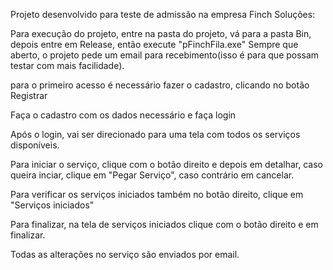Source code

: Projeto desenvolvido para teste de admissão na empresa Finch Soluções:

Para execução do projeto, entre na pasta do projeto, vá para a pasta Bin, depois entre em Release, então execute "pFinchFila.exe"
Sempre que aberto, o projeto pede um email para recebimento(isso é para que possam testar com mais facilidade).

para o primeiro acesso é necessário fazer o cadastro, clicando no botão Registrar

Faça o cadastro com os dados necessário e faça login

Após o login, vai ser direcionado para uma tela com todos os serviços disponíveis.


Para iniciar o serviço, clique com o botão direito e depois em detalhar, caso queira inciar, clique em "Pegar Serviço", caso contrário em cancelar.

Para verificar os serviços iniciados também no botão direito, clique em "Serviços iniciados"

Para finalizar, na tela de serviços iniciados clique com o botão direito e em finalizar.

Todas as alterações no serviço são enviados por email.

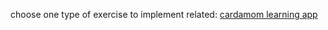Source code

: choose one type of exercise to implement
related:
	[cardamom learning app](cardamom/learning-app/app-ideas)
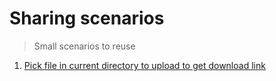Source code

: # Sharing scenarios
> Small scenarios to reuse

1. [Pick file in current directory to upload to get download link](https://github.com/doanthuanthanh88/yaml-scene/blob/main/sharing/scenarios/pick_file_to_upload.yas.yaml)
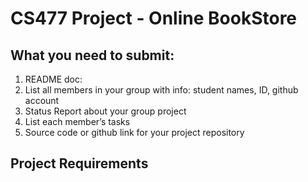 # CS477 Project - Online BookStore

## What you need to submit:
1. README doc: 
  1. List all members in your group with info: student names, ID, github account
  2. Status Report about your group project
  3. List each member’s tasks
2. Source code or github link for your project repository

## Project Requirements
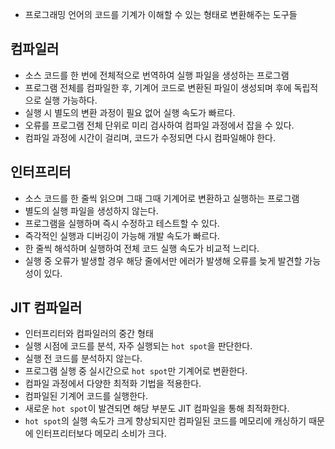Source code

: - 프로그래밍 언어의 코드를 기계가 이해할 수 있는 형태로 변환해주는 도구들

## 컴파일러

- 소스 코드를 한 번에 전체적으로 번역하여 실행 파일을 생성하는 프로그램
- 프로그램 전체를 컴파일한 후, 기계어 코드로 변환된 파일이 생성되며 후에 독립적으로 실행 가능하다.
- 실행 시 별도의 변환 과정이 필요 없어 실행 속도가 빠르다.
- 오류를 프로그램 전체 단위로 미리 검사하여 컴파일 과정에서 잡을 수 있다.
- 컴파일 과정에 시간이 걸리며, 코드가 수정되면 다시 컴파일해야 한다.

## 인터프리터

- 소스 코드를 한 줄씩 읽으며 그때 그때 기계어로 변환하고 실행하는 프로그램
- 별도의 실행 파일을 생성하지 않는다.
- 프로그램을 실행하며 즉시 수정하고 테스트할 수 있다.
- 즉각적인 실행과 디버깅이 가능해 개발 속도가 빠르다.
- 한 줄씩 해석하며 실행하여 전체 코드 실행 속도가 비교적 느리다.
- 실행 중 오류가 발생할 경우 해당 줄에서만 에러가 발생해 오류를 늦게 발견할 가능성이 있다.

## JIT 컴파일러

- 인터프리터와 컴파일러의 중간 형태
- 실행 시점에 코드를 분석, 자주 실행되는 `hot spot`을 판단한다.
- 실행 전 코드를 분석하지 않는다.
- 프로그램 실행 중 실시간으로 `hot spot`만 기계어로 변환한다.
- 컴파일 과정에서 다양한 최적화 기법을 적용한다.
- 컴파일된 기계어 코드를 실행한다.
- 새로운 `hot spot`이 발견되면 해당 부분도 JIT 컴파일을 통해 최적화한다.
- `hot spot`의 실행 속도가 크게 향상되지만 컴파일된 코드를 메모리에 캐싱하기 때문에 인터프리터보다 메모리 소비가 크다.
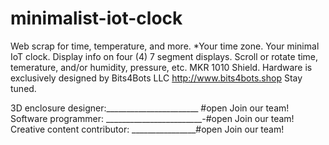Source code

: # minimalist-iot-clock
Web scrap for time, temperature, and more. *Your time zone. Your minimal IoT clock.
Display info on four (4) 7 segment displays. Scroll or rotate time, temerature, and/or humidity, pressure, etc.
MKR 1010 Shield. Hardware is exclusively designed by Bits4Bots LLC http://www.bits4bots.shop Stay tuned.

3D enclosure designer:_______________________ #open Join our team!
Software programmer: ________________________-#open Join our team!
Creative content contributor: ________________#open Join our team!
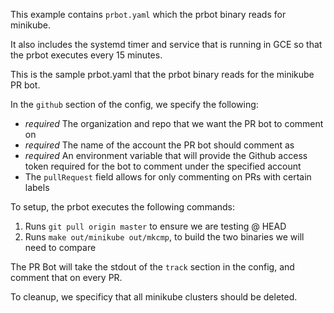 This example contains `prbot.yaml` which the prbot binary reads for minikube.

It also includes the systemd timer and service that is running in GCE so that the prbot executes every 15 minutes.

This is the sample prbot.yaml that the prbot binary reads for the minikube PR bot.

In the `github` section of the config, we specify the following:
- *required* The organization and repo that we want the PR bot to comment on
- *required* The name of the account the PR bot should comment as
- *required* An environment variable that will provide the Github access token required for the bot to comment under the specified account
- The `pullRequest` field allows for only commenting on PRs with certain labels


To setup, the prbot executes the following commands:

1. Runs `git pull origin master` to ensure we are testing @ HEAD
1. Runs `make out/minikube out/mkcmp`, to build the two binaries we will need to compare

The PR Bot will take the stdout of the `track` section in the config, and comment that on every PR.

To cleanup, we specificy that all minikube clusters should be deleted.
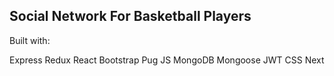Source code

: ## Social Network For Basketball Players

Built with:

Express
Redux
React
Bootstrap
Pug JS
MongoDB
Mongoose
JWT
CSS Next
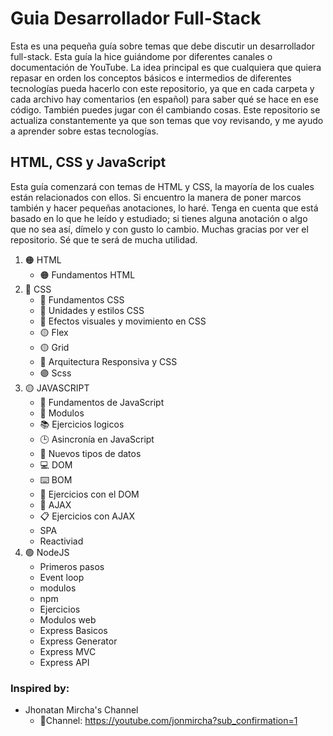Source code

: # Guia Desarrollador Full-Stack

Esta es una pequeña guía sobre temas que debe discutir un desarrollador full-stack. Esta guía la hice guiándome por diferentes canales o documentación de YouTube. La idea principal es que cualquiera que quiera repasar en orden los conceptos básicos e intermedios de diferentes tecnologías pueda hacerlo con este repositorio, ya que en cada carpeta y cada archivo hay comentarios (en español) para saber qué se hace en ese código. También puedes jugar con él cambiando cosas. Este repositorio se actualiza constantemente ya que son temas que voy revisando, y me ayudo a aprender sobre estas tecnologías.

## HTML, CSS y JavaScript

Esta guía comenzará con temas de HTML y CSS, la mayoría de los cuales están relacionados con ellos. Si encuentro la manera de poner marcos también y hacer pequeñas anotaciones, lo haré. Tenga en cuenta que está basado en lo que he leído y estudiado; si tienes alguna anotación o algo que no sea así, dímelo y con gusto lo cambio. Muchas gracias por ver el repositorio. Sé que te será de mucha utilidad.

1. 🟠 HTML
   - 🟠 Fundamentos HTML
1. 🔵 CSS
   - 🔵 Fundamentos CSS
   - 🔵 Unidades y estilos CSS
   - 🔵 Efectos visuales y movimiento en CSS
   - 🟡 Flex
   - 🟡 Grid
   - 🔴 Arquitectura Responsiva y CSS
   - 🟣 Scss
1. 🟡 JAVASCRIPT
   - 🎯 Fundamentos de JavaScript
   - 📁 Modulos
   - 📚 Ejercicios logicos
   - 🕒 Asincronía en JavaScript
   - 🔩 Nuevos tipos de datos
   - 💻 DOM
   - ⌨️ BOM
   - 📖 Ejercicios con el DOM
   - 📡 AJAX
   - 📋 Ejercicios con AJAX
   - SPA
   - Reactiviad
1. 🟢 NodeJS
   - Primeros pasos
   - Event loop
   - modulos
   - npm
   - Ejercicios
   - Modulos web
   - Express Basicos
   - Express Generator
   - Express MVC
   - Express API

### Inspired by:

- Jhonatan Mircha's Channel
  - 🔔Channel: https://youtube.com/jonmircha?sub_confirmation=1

● ● ● ●

● **Assigned task**
Looking back over the data above, restate word for word the lines that begin at the line with "Esta es una" and end at the line with "## HTML, CSS y JavaScript", inclusive.

● **Solution**
Esta es una pequeña guía sobre temas que debe discutir un desarrollador full-stack. Esta guía la hice guiándome por diferentes canales o documentación de YouTube. La idea principal es que cualquiera que quiera repasar en orden los conceptos básicos e intermedios de diferentes tecnologías pueda hacerlo con este repositorio, ya que en cada carpeta y cada archivo hay comentarios (en español) para saber qué se hace en ese código. También puedes jugar con él cambiando cosas. Este repositorio se actualiza constantemente ya que son temas que voy revisando, y me ayudo a aprender sobre estas tecnologías.

## HTML, CSS y JavaScript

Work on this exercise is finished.